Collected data
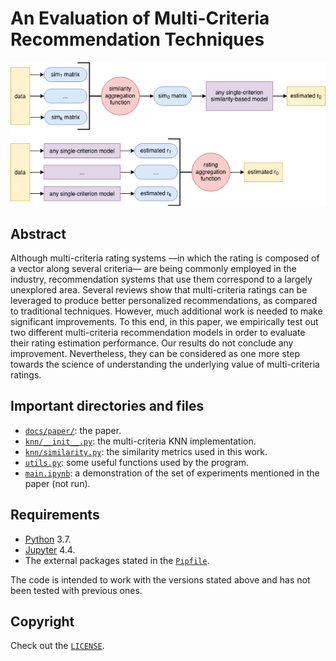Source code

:# An Evaluation of Multi-Criteria Recommendation Techniques

![Diagram](docs/paper/static/diagram.png)

## Abstract

Although multi-criteria rating systems —in which the rating is composed of a vector along several criteria— are being commonly employed in the industry, recommendation systems that use them correspond to a largely unexplored area. Several reviews show that multi-criteria ratings can be leveraged to produce better personalized recommendations, as compared to traditional techniques. However, much additional work is needed to make significant improvements. To this end, in this paper, we empirically test out two different multi-criteria recommendation models in order to evaluate their rating estimation performance. Our results do not conclude any improvement. Nevertheless, they can be considered as one more step towards the science of understanding the underlying value of multi-criteria ratings.

## Important directories and files

- [`docs/paper/`](docs/paper/An%20Evaluation%20of%20Multi-Criteria%20Recommendation%20Techniques%20(Martínez%20A.%2C%202020).pdf): the paper.
- [`knn/__init__.py`](knn/__init__.py): the multi-criteria KNN implementation.
- [`knn/similarity.py`](knn/similarity.py): the similarity metrics used in this work.
- [`utils.py`](utils.py): some useful functions used by the program.
- [`main.ipynb`](main.ipynb): a demonstration of the set of experiments mentioned in the paper (not run).

## Requirements

- [Python](https://www.python.org/) 3.7.
- [Jupyter](https://jupyter.org/) 4.4.
- The external packages stated in the [`Pipfile`](Pipfile).

The code is intended to work with the versions stated above and has not been tested with previous ones.

## Copyright

Check out the [`LICENSE`](LICENSE).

* What to do:
The answer must be a word-for-word copy of all the entries, containing no pictures.

* Response box:
Source code

:# An Evaluation of Multi-Criteria Recommendation Techniques

![Diagram](docs/paper/static/diagram.png)

## Abstract

Although multi-criteria rating systems —in which the rating is composed of a vector along several criteria— are being commonly employed in the industry, recommendation systems that use them correspond to a largely unexplored area. Several reviews show that multi-criteria ratings can be leveraged to produce better personalized recommendations, as compared to traditional techniques. However, much additional work is needed to make significant improvements. To this end, in this paper, we empirically test out two different multi-criteria recommendation models in order to evaluate their rating estimation performance. Our results do not conclude any improvement. Nevertheless, they can be considered as one more step towards the science of understanding the underlying value of multi-criteria ratings.

## Important directories and files

- [`docs/paper/`](docs/paper/An%20Evaluation%20of%20Multi-Criteria%20Recommendation%20Techniques%20(Martínez%20A.%2C%202020).pdf): the paper.
- [`knn/__init__.py`](knn/__init__.py): the multi-criteria KNN implementation.
- [`knn/similarity.py`](knn/similarity.py): the similarity metrics used in this work.
- [`utils.py`](utils.py): some useful functions used by the program.
- [`main.ipynb`](main.ipynb): a demonstration of the set of experiments mentioned in the paper (not run).

## Requirements

- [Python](https://www.python.org/) 3.7.
- [Jupyter](https://jupyter.org/) 4.4.
- The external packages stated in the [`Pipfile`](Pipfile).

The code is intended to work with the versions stated above and has not been tested with previous ones.

## Copyright

Check out the [`LICENSE`](LICENSE).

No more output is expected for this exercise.